As reported by Fox News 4 in Kansas City, a new program has been designed for a high school in Missouri to allow students to control their own schedules by scanning their fingerprints.
The high school in question is Excelsior Springs High School, schooling about 800 students, and is located 30 minutes out of Kansas City. The school will use the biometric imprint system for students to check into rooms during their school day, and during which they will move freely between rooms all day long.
The fingerprint scans are just a part of a bigger program that the school is trying out, allowing flexible scheduling. As they say, the students will still have a certain number of set classes, but the majority of their time will be designed by them.
When the students are not in the class they’ve been assigned to, they can go to several resource rooms with other students working there. The rooms will all have teachers put there to provide help if needed with their homework and projects.
To enhance this plan and make it as effective as possible, the school underwent construction over the summer where some of the walls have been knocked out in order for larger spaces to be created where the students can work together, like an open office, but for study halls.
To enter these new collaborative spaces, students will check in by using a biometric scanner that uses their fingerprint to validate their entry.

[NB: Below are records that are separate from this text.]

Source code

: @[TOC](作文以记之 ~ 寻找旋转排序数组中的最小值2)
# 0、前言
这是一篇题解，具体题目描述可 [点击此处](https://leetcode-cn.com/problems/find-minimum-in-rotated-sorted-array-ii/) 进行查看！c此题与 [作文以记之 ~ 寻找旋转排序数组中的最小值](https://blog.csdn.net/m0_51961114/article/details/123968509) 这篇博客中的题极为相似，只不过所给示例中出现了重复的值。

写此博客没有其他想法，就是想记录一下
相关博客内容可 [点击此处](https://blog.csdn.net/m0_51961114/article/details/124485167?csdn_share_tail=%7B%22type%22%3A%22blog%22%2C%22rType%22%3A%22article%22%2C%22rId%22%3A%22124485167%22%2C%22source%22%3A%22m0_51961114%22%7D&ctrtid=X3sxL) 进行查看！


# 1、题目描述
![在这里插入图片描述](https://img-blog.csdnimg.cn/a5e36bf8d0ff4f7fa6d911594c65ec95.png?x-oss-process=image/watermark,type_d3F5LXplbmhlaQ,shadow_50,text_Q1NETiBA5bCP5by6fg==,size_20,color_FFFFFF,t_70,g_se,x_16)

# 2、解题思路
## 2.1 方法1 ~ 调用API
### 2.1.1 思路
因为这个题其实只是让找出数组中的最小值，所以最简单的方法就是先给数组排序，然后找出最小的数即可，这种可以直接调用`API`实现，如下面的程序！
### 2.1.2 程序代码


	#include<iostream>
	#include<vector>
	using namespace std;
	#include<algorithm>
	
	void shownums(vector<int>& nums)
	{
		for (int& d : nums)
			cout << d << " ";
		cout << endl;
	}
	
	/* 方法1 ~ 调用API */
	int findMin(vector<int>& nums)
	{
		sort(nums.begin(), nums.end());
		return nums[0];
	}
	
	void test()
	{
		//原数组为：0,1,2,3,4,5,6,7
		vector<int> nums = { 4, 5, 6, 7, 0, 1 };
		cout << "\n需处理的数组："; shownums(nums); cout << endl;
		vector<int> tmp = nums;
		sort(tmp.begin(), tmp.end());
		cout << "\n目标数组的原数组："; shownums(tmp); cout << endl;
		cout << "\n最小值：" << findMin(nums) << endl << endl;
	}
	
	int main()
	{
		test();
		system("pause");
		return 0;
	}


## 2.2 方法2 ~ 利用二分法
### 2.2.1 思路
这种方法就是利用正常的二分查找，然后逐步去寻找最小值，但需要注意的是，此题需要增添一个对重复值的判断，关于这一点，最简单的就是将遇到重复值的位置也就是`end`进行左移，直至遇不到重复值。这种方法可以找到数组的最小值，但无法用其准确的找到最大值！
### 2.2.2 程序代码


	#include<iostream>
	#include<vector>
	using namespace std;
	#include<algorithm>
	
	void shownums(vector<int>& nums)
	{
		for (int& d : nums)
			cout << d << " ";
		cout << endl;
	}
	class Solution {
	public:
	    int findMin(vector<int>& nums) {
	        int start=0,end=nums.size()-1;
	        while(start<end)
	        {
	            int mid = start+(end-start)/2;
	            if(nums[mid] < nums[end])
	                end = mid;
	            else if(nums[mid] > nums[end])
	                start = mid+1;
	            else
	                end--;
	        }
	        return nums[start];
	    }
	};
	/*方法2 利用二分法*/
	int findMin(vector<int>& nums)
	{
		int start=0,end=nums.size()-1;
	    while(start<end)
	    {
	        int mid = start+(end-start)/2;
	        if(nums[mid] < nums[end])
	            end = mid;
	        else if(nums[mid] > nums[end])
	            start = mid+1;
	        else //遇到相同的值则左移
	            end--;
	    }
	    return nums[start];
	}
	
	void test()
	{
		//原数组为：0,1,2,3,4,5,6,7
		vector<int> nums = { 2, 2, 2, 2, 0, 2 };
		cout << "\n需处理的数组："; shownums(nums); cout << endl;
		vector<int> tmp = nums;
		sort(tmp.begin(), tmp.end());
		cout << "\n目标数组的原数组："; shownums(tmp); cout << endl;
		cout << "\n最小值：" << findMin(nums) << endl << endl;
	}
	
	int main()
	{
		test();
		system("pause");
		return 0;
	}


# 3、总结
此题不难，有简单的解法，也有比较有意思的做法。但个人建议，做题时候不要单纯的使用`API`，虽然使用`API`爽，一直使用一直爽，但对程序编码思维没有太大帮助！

So every time a student enters a room, they would place their finger on a scanner.
Reportedly, the reason why the school went for the biometric scanners was the familiarity of the system for the majority of students that own smartphones such an iPhone and not student identification cards. Administrator at the school took in mind the possibility for the students to hand their card to their friends to scan and skip class with no difficulty.
As the Principal of the Excelsior Springs High School John Newell says, this decision of embracing biometrics is a move in preparation of the students for the future, including the work force.
According to a recent survey, 6 out of 10 businesses use some kind of biometric measure for authentification at the workplace. earlier this year, a company in Wisconsin made headlines by deciding to put biometric chips in their employees’ hands which would allow them to access areas and make wireless payments on vending machines that are in the office.
Although this is a nice move towards the future, the use of biometrics still raises concern as far as privacy protections go due to students having their fingers scanned.
But as the school’s principal says, the school itself won’t be able to gain access to the fingerprints. However, the school will be able to track a student’s activity based on their check ins. There was also no mention of the ability to opt out of the biometric program.